The MTA already has existing procedures for cleaning contaminated vehicles, Ortiz said in an emailed statement. These protocols are the same for any potentially infectious waste on the transit system. “They include isolating a bus, train car or subway car so no other customers can enter, providing personal protective equipment and training for employees who have to remove the waste, and ensuring it is disposed of safely,” the email said.
Disinfecting surfaces that have been contaminated with Ebola is relatively straightforward. “It’s not a hardy virus,” CDC spokeswoman Abbigail Tumpey has said. “It’s a very wimpy virus.”
Still, in light of recent events, the MTA has added new protocols in consultation with the New York State Department of Health. The new protocol includes making sure “employees are issued nitrile gloves, use a 10% bleach solution for disinfection, and double-bag any potentially infectious waste,” according to the MTA’s statement.
All preparations aside, the likelihood of catching Ebola on the subway is slim. People infected with Ebola aren’t contagious until they begin presenting symptoms.
“If someone ejected bloody mucus or vomitus onto a subway pole, and the next passenger were to touch it while it was still wet and then, for some unimaginable reason, were to put those wet fingers into an eye or mouth instead of wiping them in disgust — then yes,” transmission via subway could theoretically happen, Donald G. McNeil Jr. wrote in The New York Times.

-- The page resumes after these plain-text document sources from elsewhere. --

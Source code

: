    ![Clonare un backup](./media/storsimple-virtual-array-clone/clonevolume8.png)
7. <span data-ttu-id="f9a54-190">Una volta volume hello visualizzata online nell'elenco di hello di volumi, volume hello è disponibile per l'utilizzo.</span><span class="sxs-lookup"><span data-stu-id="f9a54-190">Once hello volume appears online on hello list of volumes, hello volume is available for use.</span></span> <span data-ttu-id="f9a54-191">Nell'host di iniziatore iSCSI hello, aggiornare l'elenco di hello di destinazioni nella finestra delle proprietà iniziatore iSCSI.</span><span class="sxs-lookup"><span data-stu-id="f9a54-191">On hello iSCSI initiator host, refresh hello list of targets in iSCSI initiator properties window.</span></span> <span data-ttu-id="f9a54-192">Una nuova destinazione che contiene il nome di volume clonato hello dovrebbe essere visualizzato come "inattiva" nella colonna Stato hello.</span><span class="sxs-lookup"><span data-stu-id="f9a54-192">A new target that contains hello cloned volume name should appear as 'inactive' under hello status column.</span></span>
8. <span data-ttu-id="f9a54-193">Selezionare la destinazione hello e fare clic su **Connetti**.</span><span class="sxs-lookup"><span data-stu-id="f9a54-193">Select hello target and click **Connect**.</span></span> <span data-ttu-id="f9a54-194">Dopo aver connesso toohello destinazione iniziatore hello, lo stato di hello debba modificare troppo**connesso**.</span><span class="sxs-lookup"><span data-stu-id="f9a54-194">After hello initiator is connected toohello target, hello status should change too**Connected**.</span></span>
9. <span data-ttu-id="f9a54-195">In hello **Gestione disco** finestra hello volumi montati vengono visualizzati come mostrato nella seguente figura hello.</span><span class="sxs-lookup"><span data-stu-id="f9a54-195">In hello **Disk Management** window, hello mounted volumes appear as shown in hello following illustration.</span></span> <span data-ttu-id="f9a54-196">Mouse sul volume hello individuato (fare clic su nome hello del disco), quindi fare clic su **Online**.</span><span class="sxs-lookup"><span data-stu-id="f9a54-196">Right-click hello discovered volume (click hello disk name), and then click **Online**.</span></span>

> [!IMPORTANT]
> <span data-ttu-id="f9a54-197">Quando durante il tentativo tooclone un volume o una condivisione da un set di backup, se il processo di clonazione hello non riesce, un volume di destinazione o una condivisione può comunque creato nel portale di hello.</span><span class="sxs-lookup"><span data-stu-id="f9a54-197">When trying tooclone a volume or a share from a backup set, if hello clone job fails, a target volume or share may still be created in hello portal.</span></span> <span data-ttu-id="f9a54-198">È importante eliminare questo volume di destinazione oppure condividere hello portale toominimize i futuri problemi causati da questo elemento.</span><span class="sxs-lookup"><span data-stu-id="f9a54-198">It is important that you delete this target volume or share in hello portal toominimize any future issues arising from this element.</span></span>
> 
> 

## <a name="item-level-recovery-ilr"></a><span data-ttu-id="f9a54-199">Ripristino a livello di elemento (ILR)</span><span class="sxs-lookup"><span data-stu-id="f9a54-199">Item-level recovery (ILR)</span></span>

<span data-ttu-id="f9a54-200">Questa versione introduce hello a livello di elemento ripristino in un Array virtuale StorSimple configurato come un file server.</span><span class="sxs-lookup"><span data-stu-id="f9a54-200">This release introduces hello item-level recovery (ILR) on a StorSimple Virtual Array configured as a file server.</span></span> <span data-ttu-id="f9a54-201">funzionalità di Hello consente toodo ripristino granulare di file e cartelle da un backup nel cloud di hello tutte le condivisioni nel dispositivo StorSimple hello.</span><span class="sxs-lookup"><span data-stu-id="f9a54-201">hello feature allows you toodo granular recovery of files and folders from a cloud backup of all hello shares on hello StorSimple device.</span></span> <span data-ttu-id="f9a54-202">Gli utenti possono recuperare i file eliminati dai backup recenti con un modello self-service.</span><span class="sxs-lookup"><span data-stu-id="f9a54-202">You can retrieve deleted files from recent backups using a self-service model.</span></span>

And while Dr. Craig Spencer, the New York City Ebola patient, confirmed that he’d used public transit before falling ill, he did not do so while he had symptoms. Ebola can only be transmitted when there is contact with the bodily fluids of a symptomatic patient.
“There is no indication the patient was contagious when he rode the subway. There is no indication he emitted any bodily fluids on the subway,” said Ortiz, in his statement. “There were no reports of bodily fluids on any of the subway lines he rode.” Even if there were infected fluids on the subway, the Ebola virus can’t survive for long on hard surfaces, and there are no documented cases of transmission that has occurred this way.
In other words, there should be little cause for concern when it comes to riding New York City public transit. While Ebola continues to present a major public health concern in severely afflicted areas in West Africa, New York City is well prepared to care for Spencer and any other cases that arrive.
In the meantime, the MTA is “monitoring developments and will continue to work closely with health and emergency management officials,” Ortiz said.